Among the lines below, restate word for word only those from the line with "of particles that form the initial boundary." through the line with "High computational cost, tendency", with both end lines kept.
== THE DATA
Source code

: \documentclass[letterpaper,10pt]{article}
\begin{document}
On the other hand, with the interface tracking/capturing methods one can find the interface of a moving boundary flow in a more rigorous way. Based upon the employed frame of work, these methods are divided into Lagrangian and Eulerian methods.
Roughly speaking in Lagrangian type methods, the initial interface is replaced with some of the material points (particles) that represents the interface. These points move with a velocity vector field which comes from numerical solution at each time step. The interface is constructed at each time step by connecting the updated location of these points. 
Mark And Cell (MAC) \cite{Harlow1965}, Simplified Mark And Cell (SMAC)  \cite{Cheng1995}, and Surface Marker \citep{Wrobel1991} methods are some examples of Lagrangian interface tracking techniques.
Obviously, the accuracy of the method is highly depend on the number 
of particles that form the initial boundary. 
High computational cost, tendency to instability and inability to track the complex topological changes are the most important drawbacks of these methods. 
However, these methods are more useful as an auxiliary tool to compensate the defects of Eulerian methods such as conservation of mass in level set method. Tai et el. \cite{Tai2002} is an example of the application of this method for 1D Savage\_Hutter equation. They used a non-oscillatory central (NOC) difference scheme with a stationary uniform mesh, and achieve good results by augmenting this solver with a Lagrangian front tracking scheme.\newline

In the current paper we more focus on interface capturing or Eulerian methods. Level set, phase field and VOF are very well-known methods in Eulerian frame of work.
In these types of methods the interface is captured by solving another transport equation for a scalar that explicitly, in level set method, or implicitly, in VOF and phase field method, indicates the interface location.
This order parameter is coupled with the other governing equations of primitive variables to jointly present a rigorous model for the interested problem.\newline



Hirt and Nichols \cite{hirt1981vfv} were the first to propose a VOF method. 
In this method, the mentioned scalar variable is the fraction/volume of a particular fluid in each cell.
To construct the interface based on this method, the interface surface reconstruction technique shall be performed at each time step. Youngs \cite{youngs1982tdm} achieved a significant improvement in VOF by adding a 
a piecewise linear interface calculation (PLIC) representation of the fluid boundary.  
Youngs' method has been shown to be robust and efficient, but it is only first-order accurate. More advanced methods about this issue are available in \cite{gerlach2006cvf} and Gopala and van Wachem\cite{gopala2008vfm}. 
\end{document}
====
TASK SOLUTION =>
of particles that form the initial boundary. 
High computational cost, tendency to instability and inability to track the complex topological changes are the most important drawbacks of these methods. 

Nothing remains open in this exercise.